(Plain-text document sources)
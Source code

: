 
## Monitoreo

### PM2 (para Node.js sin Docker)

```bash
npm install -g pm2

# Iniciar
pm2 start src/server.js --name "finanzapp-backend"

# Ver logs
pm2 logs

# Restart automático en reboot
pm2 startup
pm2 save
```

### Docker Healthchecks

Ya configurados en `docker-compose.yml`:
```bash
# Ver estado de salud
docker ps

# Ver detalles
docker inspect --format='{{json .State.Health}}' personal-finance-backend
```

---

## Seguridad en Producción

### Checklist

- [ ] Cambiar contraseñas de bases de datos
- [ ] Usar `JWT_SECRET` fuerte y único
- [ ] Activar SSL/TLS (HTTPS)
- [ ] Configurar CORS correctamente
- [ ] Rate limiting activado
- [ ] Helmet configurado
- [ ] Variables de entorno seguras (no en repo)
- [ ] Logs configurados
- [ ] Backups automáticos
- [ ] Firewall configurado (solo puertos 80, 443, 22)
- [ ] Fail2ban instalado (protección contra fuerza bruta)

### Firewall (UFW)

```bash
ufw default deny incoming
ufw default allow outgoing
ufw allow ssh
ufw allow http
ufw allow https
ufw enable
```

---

• YOUR OBJECTIVE
Your task is to output the full set of records exactly as presented.

• RESULT OF THE EXERCISE
Source code

: 
## Monitoreo

### PM2 (para Node.js sin Docker)

```bash
npm install -g pm2

# Iniciar
pm2 start src/server.js --name "finanzapp-backend"

# Ver logs
pm2 logs

# Restart automático en reboot
pm2 startup
pm2 save
```

### Docker Healthchecks

Ya configurados en `docker-compose.yml`:
```bash
# Ver estado de salud
docker ps

# Ver detalles
docker inspect --format='{{json .State.Health}}' personal-finance-backend
```

---

## Seguridad en Producción

### Checklist

- [ ] Cambiar contraseñas de bases de datos
- [ ] Usar `JWT_SECRET` fuerte y único
- [ ] Activar SSL/TLS (HTTPS)
- [ ] Configurar CORS correctamente
- [ ] Rate limiting activado
- [ ] Helmet configurado
- [ ] Variables de entorno seguras (no en repo)
- [ ] Logs configurados
- [ ] Backups automáticos
- [ ] Firewall configurado (solo puertos 80, 443, 22)
- [ ] Fail2ban instalado (protección contra fuerza bruta)

### Firewall (UFW)

```bash
ufw default deny incoming
ufw default allow outgoing
ufw allow ssh
ufw allow http
ufw allow https
ufw enable
```

---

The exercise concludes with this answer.